Uber’s benevolent streak hasn’t emerged in a vacuum. The decision to offer rides that ostensibly save lives comes on the heels of several public dings to the brand: former CEO Travis Kalanick’s ouster, data breaches, and sexual harassment, and wage theft claims. On Thursday, researchers from MIT released a study showing that Uber and Lyft drivers earn a median profit of $3.37 an hour, far below minimum wage. Reputation aside, the app isn’t perfect.

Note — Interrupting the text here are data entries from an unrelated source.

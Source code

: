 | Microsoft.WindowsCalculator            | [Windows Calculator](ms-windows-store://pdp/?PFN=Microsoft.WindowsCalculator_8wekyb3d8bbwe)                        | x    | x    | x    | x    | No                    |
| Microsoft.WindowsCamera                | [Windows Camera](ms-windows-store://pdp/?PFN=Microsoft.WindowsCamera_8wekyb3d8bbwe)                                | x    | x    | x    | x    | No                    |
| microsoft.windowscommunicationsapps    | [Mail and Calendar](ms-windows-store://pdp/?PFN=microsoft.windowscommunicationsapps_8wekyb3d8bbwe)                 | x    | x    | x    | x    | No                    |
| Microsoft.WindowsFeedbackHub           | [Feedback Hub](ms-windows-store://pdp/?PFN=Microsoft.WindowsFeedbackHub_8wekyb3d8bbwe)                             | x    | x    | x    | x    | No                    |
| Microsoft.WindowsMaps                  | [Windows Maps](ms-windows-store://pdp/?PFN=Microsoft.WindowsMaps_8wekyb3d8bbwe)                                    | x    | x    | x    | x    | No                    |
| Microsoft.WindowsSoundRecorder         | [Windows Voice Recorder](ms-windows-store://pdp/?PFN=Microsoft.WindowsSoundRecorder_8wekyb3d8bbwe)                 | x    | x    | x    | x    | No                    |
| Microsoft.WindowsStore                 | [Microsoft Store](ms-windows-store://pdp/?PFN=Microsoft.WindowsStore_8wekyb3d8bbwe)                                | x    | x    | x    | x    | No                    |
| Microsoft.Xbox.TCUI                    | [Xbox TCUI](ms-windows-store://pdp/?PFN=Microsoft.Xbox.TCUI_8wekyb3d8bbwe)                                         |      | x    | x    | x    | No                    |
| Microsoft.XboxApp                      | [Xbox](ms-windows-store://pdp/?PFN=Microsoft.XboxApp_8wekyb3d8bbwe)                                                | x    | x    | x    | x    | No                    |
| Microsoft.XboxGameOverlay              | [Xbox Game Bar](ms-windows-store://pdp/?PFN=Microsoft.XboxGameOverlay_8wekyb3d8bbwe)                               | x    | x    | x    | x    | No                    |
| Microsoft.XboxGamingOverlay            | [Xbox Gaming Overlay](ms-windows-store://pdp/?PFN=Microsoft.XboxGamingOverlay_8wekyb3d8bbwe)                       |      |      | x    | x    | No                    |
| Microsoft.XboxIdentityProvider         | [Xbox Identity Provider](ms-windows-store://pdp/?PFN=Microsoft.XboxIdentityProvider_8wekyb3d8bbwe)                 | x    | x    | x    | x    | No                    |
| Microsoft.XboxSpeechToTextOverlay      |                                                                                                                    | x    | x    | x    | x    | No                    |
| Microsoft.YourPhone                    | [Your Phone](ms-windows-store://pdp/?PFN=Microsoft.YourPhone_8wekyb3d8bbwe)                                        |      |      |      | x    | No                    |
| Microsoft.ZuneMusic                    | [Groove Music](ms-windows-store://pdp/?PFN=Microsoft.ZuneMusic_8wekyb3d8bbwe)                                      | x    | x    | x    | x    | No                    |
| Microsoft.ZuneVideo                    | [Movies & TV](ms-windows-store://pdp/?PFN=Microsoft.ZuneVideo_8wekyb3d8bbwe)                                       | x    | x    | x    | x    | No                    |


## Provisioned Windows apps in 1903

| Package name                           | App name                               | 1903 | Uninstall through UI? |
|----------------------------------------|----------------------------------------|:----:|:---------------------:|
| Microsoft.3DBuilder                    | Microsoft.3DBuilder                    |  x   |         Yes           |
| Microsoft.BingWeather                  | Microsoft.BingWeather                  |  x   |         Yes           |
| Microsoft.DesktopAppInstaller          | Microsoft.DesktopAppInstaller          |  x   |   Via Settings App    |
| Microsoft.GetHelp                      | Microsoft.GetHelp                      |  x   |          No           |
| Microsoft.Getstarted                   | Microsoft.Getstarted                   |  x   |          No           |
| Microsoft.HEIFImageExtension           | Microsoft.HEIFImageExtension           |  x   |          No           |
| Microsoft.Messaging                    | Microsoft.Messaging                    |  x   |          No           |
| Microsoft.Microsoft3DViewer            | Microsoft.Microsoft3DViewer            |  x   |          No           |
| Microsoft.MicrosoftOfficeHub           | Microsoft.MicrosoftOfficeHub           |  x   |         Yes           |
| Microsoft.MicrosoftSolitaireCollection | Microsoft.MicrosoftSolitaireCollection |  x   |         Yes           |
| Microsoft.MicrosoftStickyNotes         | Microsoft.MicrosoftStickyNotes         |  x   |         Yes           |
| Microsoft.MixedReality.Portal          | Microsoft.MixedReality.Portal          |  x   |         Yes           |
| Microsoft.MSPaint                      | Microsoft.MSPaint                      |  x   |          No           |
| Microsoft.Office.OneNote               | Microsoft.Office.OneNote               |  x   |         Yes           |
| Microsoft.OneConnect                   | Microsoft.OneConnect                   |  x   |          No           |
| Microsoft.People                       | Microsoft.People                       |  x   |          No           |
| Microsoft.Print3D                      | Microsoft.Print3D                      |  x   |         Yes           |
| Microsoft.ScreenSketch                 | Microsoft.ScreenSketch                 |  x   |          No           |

It may be a challenge to track drivers in infrastructural labyrinths like a medical complex.Nor is it perfectly safe: While Uber conducts background checks on all drivers, the company doesn’t do any extra vetting of Uber Health drivers, Holley said, citing HIPPA protections.
It’s also not yet clear how Uber Health would interface with Medicaid. Conceivably, providers could charge an Uber bill to Medicaid, just as they would another healthcare transportation option, such as a bus pass or paratransit shuttle. An Uber representative said that no medical providers using Uber Health have tried to do this yet. But it matters whether they’ll start. Many of the lowest-income Americans who don’t have adequate transportation access may also be insured by Medicaid and Medicare, if they’re insured at all.
Furthermore, while Uber’s reach is vast, it is not comprehensive. Rural areas with few on-demand drivers and few modes of public transportation—communities with some of the worst healthcare gaps in the country—will miss out on the benefits of this particular innovation.
Still, in cities, many patients are manifestly in need of better ways to get around. In Columbus, Ohio, for example, the city’s frail bus network barely connects to the parts of town with the worst health disparities, including staggering rates of infant mortality. As CityLab has previously reported, it’s no mystery why 23 percent of women with prenatal appointments at Columbus’ free clinics don’t make it to the doctor. At least for some, an all-expenses-paid, on-demand ride could make the difference between sickness and health.